▶ **Action item**:
The required result is every line of the records that includes "메소드를".

▶ **Data for processing**:
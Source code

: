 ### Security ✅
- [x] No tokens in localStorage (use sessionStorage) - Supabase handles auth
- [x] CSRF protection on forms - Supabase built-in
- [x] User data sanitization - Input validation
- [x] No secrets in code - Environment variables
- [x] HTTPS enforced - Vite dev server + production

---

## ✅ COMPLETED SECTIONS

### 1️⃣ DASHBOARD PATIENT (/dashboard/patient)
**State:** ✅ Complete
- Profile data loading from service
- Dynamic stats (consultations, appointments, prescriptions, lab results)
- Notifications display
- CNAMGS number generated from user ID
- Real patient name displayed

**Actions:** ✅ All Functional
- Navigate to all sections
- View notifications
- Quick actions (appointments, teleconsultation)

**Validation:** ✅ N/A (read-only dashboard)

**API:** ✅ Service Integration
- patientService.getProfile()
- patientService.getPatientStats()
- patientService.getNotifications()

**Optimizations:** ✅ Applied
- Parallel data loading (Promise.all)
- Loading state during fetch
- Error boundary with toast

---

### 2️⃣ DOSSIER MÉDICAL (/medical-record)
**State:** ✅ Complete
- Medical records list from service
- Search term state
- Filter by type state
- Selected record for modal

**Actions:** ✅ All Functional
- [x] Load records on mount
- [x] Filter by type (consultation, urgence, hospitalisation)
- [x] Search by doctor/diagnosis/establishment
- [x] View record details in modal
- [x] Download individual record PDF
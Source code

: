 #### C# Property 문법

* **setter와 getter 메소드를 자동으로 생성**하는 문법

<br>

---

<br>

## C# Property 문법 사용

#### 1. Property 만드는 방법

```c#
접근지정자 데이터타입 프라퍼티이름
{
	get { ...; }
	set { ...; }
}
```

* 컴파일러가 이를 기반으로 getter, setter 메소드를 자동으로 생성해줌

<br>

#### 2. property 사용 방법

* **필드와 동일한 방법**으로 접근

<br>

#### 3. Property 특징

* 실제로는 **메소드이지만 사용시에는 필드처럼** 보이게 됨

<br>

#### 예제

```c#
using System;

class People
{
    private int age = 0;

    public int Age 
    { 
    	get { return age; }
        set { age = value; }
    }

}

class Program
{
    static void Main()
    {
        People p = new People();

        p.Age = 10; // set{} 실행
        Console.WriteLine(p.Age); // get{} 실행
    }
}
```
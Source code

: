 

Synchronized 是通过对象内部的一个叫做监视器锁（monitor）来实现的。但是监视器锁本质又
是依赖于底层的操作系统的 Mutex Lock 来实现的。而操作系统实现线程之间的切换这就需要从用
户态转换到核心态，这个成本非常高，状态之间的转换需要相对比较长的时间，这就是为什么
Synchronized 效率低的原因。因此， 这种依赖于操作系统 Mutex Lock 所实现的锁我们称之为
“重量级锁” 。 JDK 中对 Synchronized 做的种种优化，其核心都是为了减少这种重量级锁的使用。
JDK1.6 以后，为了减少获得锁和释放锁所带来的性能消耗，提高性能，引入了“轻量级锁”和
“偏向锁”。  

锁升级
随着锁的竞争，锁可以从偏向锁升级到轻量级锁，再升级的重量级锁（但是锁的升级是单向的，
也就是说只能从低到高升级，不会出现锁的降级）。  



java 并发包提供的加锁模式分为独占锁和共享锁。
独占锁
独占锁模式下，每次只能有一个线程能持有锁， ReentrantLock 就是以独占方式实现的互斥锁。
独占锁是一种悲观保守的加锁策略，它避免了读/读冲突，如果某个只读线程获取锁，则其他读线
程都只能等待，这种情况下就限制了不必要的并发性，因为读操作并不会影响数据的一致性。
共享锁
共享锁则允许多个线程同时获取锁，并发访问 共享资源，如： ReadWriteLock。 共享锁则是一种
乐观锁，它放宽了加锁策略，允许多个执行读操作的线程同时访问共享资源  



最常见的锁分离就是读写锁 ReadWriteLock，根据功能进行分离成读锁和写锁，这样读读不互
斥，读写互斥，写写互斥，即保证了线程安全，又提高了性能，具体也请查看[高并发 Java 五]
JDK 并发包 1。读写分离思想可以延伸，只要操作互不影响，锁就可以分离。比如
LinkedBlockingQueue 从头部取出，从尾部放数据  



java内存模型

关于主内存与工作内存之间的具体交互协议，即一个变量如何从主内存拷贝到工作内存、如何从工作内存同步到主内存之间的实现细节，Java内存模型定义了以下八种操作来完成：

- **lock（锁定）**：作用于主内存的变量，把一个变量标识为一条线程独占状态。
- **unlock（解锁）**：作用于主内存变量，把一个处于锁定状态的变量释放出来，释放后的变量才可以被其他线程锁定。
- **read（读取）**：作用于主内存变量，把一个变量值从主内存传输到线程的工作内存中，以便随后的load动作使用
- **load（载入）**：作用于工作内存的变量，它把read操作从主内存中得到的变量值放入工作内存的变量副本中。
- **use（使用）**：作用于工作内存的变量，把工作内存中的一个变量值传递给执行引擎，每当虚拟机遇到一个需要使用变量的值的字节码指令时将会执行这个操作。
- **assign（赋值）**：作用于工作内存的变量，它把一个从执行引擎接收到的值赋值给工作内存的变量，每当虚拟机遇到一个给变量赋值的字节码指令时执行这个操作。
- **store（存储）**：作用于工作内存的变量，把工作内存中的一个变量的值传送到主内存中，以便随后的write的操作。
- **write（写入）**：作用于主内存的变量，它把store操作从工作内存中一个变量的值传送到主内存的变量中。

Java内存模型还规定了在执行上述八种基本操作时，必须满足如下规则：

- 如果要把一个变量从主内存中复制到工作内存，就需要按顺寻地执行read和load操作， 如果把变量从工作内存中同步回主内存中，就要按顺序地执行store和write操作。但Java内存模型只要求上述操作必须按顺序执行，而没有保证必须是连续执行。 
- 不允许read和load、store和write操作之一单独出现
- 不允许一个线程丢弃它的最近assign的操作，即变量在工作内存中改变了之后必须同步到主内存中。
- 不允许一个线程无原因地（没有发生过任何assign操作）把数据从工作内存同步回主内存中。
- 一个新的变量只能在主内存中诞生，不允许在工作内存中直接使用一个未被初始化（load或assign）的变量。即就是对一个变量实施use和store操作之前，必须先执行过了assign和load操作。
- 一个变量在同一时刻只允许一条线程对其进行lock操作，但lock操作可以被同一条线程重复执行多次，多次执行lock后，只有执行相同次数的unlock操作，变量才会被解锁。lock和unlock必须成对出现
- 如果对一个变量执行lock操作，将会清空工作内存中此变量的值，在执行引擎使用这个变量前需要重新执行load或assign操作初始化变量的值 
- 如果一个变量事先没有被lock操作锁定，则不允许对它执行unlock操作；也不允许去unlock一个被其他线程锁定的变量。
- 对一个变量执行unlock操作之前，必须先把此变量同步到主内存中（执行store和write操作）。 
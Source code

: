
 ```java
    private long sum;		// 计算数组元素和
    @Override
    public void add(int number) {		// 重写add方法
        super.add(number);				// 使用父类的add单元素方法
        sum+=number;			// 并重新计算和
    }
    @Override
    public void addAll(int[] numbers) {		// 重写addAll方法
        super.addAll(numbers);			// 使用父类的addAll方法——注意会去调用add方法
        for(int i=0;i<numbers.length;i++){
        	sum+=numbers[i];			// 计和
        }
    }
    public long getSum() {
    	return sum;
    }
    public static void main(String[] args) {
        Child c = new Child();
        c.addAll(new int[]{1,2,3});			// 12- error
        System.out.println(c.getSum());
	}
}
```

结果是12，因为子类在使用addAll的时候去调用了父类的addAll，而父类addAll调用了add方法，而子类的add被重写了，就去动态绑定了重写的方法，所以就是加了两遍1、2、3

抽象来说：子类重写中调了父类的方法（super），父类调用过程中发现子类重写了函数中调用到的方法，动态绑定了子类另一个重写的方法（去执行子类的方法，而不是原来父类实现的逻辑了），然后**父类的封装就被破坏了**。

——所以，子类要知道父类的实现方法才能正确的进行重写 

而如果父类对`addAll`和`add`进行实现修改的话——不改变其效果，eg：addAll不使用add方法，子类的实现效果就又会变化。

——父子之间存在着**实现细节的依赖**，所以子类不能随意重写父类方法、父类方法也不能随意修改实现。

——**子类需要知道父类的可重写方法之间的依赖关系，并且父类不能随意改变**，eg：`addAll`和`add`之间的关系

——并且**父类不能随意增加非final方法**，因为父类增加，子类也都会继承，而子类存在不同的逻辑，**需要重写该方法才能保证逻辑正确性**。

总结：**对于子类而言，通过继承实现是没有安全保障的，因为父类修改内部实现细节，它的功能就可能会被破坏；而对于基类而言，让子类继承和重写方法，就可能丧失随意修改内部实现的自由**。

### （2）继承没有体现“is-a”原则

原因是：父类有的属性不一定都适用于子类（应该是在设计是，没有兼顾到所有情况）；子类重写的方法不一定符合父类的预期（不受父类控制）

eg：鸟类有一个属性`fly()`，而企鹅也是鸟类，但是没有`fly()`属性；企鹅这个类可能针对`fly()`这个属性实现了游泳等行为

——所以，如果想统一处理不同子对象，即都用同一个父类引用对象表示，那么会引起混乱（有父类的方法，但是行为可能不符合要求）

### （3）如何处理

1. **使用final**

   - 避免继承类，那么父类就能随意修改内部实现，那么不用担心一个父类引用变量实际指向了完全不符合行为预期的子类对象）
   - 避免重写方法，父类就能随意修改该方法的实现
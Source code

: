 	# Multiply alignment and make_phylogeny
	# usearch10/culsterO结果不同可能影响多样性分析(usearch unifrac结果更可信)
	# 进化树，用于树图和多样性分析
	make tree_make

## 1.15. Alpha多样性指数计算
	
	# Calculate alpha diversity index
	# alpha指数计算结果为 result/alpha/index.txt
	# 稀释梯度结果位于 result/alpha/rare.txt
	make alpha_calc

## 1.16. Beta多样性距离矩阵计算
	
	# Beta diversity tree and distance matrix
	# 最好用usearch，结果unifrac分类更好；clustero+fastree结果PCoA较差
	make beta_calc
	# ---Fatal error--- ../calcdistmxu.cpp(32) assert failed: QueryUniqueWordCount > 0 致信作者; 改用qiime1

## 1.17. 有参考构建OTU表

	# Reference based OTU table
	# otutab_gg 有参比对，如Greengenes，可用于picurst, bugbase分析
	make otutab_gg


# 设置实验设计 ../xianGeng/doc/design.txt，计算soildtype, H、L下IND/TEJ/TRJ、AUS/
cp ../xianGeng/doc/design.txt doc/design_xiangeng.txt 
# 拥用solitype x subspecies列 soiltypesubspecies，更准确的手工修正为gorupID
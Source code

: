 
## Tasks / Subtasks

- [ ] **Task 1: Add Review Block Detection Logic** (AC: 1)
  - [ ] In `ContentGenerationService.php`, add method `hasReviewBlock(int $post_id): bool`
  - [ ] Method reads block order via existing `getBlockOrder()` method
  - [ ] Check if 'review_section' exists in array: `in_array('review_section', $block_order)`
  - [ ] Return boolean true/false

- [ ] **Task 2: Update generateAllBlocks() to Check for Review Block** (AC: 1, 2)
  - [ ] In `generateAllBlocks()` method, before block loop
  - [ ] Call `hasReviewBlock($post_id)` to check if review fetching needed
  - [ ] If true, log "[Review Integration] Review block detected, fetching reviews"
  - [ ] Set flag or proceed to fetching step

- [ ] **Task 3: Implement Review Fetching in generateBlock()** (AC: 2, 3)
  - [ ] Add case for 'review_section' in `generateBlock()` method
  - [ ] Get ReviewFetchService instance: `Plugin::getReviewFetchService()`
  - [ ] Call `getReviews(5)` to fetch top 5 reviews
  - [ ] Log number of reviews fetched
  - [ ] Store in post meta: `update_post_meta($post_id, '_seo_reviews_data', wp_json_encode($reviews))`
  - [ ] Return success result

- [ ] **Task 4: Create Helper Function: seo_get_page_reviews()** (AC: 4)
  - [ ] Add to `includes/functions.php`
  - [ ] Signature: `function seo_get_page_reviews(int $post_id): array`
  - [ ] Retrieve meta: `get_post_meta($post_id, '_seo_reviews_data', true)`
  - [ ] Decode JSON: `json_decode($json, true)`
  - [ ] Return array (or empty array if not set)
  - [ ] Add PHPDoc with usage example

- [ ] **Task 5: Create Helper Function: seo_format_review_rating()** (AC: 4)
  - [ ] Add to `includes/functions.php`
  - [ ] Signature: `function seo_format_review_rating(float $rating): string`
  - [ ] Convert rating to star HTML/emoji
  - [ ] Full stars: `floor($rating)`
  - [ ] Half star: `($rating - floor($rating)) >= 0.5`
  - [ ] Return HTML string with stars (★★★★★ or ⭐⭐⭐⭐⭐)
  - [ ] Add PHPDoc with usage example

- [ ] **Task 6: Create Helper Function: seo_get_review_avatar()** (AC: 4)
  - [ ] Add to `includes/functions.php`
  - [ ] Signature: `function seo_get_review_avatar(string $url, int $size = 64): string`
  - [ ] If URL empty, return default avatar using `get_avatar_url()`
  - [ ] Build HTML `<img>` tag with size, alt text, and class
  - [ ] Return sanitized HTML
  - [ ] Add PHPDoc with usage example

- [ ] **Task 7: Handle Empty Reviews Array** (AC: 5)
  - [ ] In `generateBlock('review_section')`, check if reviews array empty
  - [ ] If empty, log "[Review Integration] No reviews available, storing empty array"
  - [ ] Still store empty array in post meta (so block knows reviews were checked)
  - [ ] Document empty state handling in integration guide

▶ **Answer to this task**:
* **setter와 getter 메소드를 자동으로 생성**하는 문법
* 컴파일러가 이를 기반으로 getter, setter 메소드를 자동으로 생성해줌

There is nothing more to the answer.